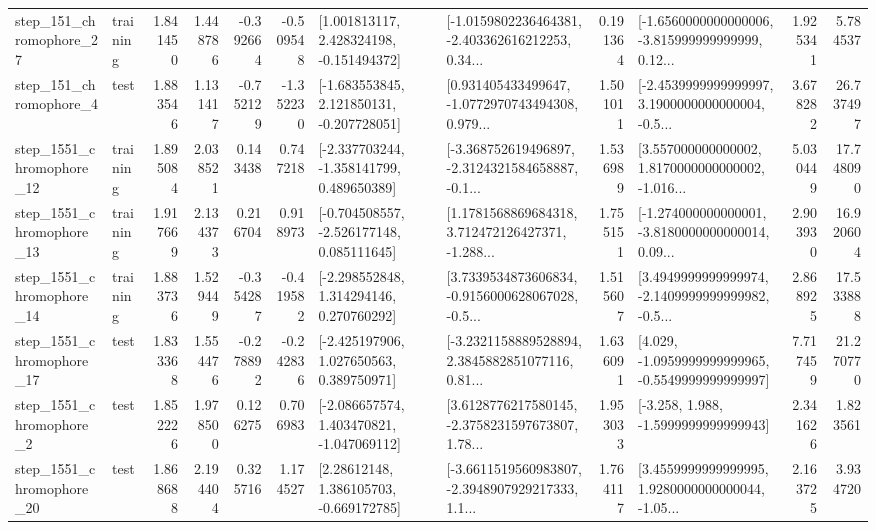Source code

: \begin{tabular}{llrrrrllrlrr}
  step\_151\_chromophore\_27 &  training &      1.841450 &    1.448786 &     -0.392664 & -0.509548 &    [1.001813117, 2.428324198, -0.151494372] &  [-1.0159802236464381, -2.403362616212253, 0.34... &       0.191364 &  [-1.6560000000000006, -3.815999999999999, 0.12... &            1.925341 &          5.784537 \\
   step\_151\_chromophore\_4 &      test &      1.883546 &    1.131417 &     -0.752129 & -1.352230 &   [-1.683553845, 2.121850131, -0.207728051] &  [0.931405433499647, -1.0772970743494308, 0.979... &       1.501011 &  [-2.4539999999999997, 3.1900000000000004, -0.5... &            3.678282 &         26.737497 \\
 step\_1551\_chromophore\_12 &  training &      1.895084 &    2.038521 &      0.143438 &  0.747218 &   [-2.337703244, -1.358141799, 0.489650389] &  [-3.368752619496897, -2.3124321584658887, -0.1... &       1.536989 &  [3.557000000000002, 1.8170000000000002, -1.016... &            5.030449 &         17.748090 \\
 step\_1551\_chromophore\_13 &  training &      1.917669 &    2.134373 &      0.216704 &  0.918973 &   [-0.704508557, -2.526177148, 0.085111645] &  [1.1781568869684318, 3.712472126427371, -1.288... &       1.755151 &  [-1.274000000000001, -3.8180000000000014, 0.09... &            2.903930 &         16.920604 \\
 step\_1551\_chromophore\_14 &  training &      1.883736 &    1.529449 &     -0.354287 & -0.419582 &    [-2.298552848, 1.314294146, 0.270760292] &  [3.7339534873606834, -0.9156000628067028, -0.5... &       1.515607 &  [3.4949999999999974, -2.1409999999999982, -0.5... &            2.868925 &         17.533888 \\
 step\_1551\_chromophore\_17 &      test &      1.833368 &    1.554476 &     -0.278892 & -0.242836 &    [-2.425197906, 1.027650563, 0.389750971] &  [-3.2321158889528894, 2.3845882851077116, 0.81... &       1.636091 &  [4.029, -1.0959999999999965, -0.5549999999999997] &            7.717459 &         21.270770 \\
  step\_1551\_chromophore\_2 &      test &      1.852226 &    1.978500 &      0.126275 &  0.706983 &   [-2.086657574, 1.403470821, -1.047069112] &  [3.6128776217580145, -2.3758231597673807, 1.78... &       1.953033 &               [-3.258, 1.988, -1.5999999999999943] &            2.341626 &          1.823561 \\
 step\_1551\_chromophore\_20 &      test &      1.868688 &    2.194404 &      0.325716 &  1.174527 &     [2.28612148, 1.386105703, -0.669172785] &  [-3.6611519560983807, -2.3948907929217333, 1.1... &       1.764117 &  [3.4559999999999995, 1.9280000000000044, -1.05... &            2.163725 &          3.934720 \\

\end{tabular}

• **WORK TO COMPLETE**:
Quote the listing above, but only from the line that shows "[-2.337703244, -1.358141799, 0.489650389]" through the line that shows "[-0.704508557, -2.526177148, 0.085111645]".

• **EXPECTED ANSWER**:
 step\_1551\_chromophore\_12 &  training &      1.895084 &    2.038521 &      0.143438 &  0.747218 &   [-2.337703244, -1.358141799, 0.489650389] &  [-3.368752619496897, -2.3124321584658887, -0.1... &       1.536989 &  [3.557000000000002, 1.8170000000000002, -1.016... &            5.030449 &         17.748090 \\
 step\_1551\_chromophore\_13 &  training &      1.917669 &    2.134373 &      0.216704 &  0.918973 &   [-0.704508557, -2.526177148, 0.085111645] &  [1.1781568869684318, 3.712472126427371, -1.288... &       1.755151 &  [-1.274000000000001, -3.8180000000000014, 0.09... &            2.903930 &         16.920604 \\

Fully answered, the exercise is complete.